Esistono diverse regole di profilassi meno drastiche della soluzione che vi proponiamo in questo post e se non le avete ancora provate, o semplicemente non sapete di cosa diavolo stiamo parlando, vi esortiamo a dare un’occhio su google ai numerosi tutorial che trattano questa tematica. Se invece siete utenti più smaliziati, oppure le avete provate tutte e rischiate il posto di lavoro, quello che fa per voi si chiama APC.

APC è l’acronimo di Alternative PHP Cache ed è un sistema di caching del bytecode di PHP che viene distribuito sotto forma di estensione di PHP ed è incluso nel pacchetto PECL (verrà incluso di default nel core di PHP a partire dalla versione 6).

APC permette di immagazinare in cache le porzioni di codice PHP che vengono eseguite più frequentemente. L’impatto sulle performance è rilevante (kifulab.net è passato da 1.2 secondi a 0.7 secondi come tempo di generazione dell’homepage) e se usato insieme ad altre tecniche di ottimizzazione può dare molte soddisfazioni soprattutto se usato su siti ad alto traffico.

Per installare APC è necessario disporre degli accessi al server come amministratore e di avere un minimo di dimestichezza con apache e i file di configurazione di PHP.
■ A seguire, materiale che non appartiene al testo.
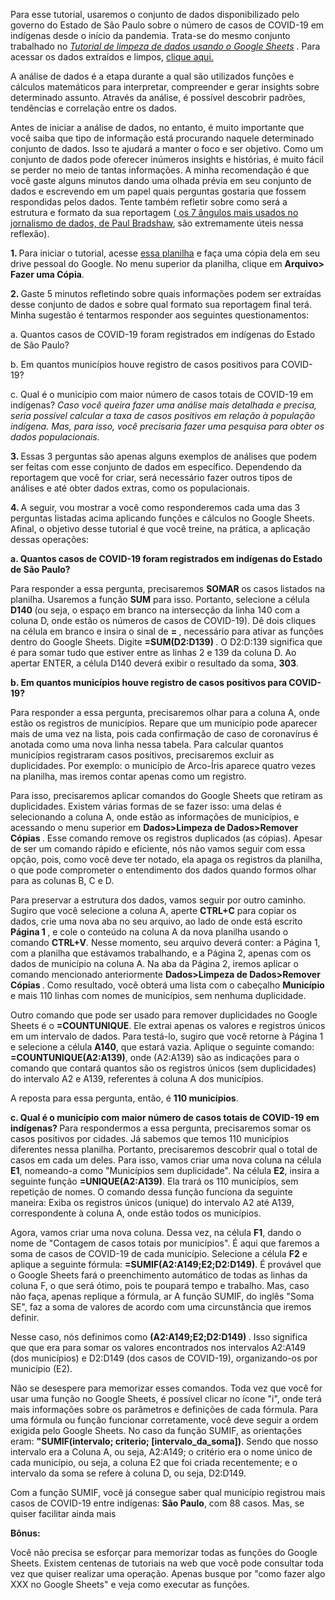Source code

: Para esse tutorial, usaremos o conjunto de dados disponibilizado pelo governo do Estado de São Paulo sobre o número de casos de COVID-19 em indígenas desde o início da pandemia. Trata-se do mesmo conjunto trabalhado no <i> <a href="https://github.com/biafarrugia/Jornalismo_de_Dados_FAAP/blob/main/Tutorial%20de%20limpeza%20de%20dados%20usando%20o%20Google%20Sheets.md"> Tutorial de limpeza de dados usando o Google Sheets</a> </i>. Para acessar os dados extraídos e limpos, <a href="https://docs.google.com/spreadsheets/d/1qPqoMIhYfk6YM20AlMv5-TRyHJ75x2pGCJSZKlWCCU4/edit?usp=sharing"> clique aqui. </a> 
<p> A análise de dados é a etapa durante a qual são utilizados funções e cálculos matemáticos para interpretar, compreender e gerar insights sobre determinado assunto. Através da análise, é possível descobrir padrões, tendências e correlação entre os dados. 
<p> Antes de iniciar a análise de dados, no entanto, é muito importante que você saiba que tipo de informação está procurando naquele determinado conjunto de dados. Isso te ajudará a manter o foco e ser objetivo. Como um conjunto de dados pode oferecer inúmeros insights e histórias, é muito fácil se perder no meio de tantas informações. A minha recomendação é que você gaste alguns minutos dando uma olhada prévia em seu conjunto de dados e escrevendo em um papel quais perguntas gostaria que fossem respondidas pelos dados. Tente também refletir sobre como será a estrutura e formato da sua reportagem (<a href="https://onlinejournalismblog.com/2021/06/08/os-angulos-mais-usados-por-jornalistas-para-contar-historias-com-dados/"> os 7 ângulos mais usados no jornalismo de dados, de Paul Bradshaw</a>, são extremamente úteis nessa reflexão). 
<p> <b> 1. </b> Para iniciar o tutorial, acesse <a href="https://docs.google.com/spreadsheets/d/1qPqoMIhYfk6YM20AlMv5-TRyHJ75x2pGCJSZKlWCCU4/edit?usp=sharing"> essa planilha</a> e  faça uma cópia dela em seu drive pessoal do Google. No menu superior da planilha, clique em <b> Arquivo> Fazer uma Cópia</b>.
<p> <b> 2. </b> Gaste 5 minutos refletindo sobre quais informações podem ser extraídas desse conjunto de dados e sobre qual formato sua reportagem final terá. Minha sugestão é tentarmos responder aos seguintes questionamentos: 
  <p> a. Quantos casos de COVID-19 foram registrados em indígenas do Estado de São Paulo?
  <p> b. Em quantos municípios houve registro de casos positivos para COVID-19?
  <p> c. Qual é o município com maior número de casos totais de COVID-19 em indígenas? <i> Caso você queira fazer uma análise mais detalhada e precisa, seria possível calcular a taxa de casos positivos em relação à população indígena. Mas, para isso, você precisaria fazer uma pesquisa para obter os dados populacionais. </i>
  
<p> <b> 3. </b>  Essas 3 perguntas são apenas alguns exemplos de análises que podem ser feitas com esse conjunto de dados em específico. Dependendo da reportagem que você for criar, será necessário fazer outros tipos de análises e até obter dados extras, como os populacionais.
<p> <b> 4. </b> A seguir, vou mostrar a você como responderemos cada uma das 3 perguntas listadas acima aplicando funções e cálculos no Google Sheets. Afinal, o objetivo desse tutorial é que você treine, na prática, a aplicação dessas operações:
   <p> <b> a. Quantos casos de COVID-19 foram registrados em indígenas do Estado de São Paulo? </b>
<p> Para responder a essa pergunta, precisaremos <b> SOMAR </b> os casos listados na planilha. Usaremos a função <b> SUM</b> para isso. Portanto, selecione a célula <b> D140 </b> (ou seja, o espaço em branco na intersecção da linha 140 com a coluna D, onde estão os números de casos de COVID-19). Dê dois cliques na célula em branco e insira o sinal de <b> = </b>, necessário para ativar as funções dentro do Google Sheets. Digite <b> =SUM(D2:D139) </b>. O D2:D:139 significa que é para somar tudo que estiver entre as linhas 2 e 139 da coluna D. Ao apertar ENTER, a célula D140 deverá exibir o resultado da soma, <b> 303</b>.
   <p> <b> b. Em quantos municípios houve registro de casos positivos para COVID-19? </b>
  <p> Para responder a essa pergunta, precisaremos olhar para a coluna A, onde estão os registros de municípios. Repare que um município pode aparecer mais de uma vez na lista, pois cada confirmação de caso de coronavírus é anotada como uma nova linha nessa tabela. Para calcular quantos municípios registraram casos positivos, precisaremos excluir as duplicidades. Por exemplo: o município de Arco-Íris aparece quatro vezes na planilha, mas iremos contar apenas como um registro. 
    <p> Para isso, precisaremos aplicar comandos do Google Sheets que retiram as duplicidades. Existem várias formas de se fazer isso: uma delas é selecionando a coluna A, onde estão as informações de municípios, e acessando o menu superior em <b> Dados>Limpeza de Dados>Remover Cópias </b>. Esse comando remove os registros duplicados (as cópias). Apesar de ser um comando rápido e eficiente, nós não vamos seguir com essa opção, pois, como você deve ter notado, ela apaga os registros da planilha, o que pode comprometer o entendimento dos dados quando formos olhar para as colunas B, C e D. 
    <p> Para preservar a estrutura dos dados, vamos seguir por outro caminho. Sugiro que você selecione a coluna A, aperte <b> CTRL+C</b> para copiar os dados, crie uma nova aba no seu arquivo, ao lado de onde está escrito <b> Página 1 </b>, e cole o conteúdo na coluna A da nova planilha usando o comando <b> CTRL+V</b>. Nesse momento, seu arquivo deverá conter: a Página 1, com a  planilha que estávamos trabalhando, e a Página 2, apenas com os dados de município na coluna A. Na aba da Página 2, iremos aplicar o comando mencionado anteriormente <b> Dados>Limpeza de Dados>Remover Cópias </b>. Como resultado, você obterá uma lista com o cabeçalho <b>Município</b> e mais 110 linhas com nomes de municípios, sem nenhuma duplicidade.
<p> Outro comando que pode ser usado para remover duplicidades no Google Sheets é o <b>=COUNTUNIQUE</b>. Ele extrai apenas os valores e registros únicos em um intervalo de dados. Para testá-lo, sugiro que você retorne à Página 1 e selecione a célula <b> A140</b>, que estará vazia. Aplique o seguinte comando: <b>=COUNTUNIQUE(A2:A139)</b>, onde (A2:A139) são as indicações para o comando que contará quantos são os registros únicos (sem duplicidades) do intervalo A2 e A139, referentes à coluna A dos municípios. 
<p> A reposta para essa pergunta, então, é <b> 110 municípios</b>.
<p> <b> c. Qual é o município com maior número de casos totais de COVID-19 em indígenas? </b> 
Para respondermos a essa pergunta, precisaremos somar os casos positivos por cidades. Já sabemos que temos 110 municípios diferentes nessa planilha. Portanto, precisaremos descobrir qual o total de casos em cada um deles. Para isso, vamos criar uma nova coluna na célula <b>E1</b>, nomeando-a como "Municípios sem duplicidade". Na célula <b>E2</b>, insira a seguinte função <b>=UNIQUE(A2:A139)</b>. Ela trará os 110 municípíos, sem repetição de nomes. O comando dessa função funciona da seguinte maneira: Exiba os registros únicos (unique) do intervalo A2 até A139, correspondente à coluna A, onde estão todos os municípios.
  
<p> Agora, vamos criar uma nova coluna. Dessa vez, na célula <b>F1</b>, dando o nome de "Contagem de casos totais por municípios". É aqui que faremos a soma de casos de COVID-19 de cada município. Selecione a célula <b>F2</b> e aplique a seguinte fórmula: <b> =SUMIF(A2:A149;E2;D2:D149)</b>. É provável que o Google Sheets fará o preenchimento automático de todas as linhas da coluna F, o que será ótimo, pois te poupará tempo e trabalho. Mas, caso não faça, apenas replique a fórmula, ar A função SUMIF, do inglês "Soma SE", faz a soma de valores de acordo com uma circunstância que iremos definir.
  <p> Nesse caso, nós definimos como <b>(A2:A149;E2;D2:D149) </b>. Isso significa que que era para somar os valores encontrados nos intervalos A2:A149 (dos municípios) e D2:D149 (dos casos de COVID-19), organizando-os por município (E2).
    <p> Não se desespere para memorizar esses comandos. Toda vez que você for usar uma função no Google Sheets, é possível clicar no ícone "i", onde terá mais informações sobre os parâmetros e definições de cada fórmula. Para uma fórmula ou função funcionar corretamente, você deve seguir a ordem exigida pelo Google Sheets. No caso da função SUMIF, as orientações eram: <b>"SUMIF(intervalo; criterio; [intervalo_da_soma])</b>.  Sendo que nosso intervalo era a Coluna A, ou seja, A2:A149; o critério era o nome único de cada município, ou seja, a coluna E2 que foi criada recentemente; e o intervalo da soma se refere à coluna D, ou seja, D2:D149.
  <p> Com a função SUMIF, você já consegue saber qual município registrou mais casos de COVID-19 entre indígenas: <b>São Paulo</b>, com 88 casos. 
    Mas, se quiser facilitar ainda mais
  
<p> <b> Bônus:</b>
<p> Você não precisa se esforçar para memorizar todas as funções do Google Sheets. Existem centenas de tutoriais na web que você pode consultar toda vez que quiser realizar uma operação. Apenas busque por "como fazer algo XXX no Google Sheets" e veja como executar as funções.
Da riga di comando basta soltanto digitare:

pecl install apc

Pecl si occuperà di installare, compilando, l’estensione di PHP (se non avete PECL installato dovete installare il pacchetto php-devel).

Nel file php.ini (tipicamente collocato in /etc/php.ini) cercate la sezione dedicata alle estensioni e inserite la seguente riga di codice

extension=apc.so

Et voilà, abbiamo finito. Riavviate apache

/etc/init.d/httpd restart

E il gioco è fatto. Ovviamente l’estensione ha diverse configurazioni per le quali vi rimando alla documentazione ufficiale.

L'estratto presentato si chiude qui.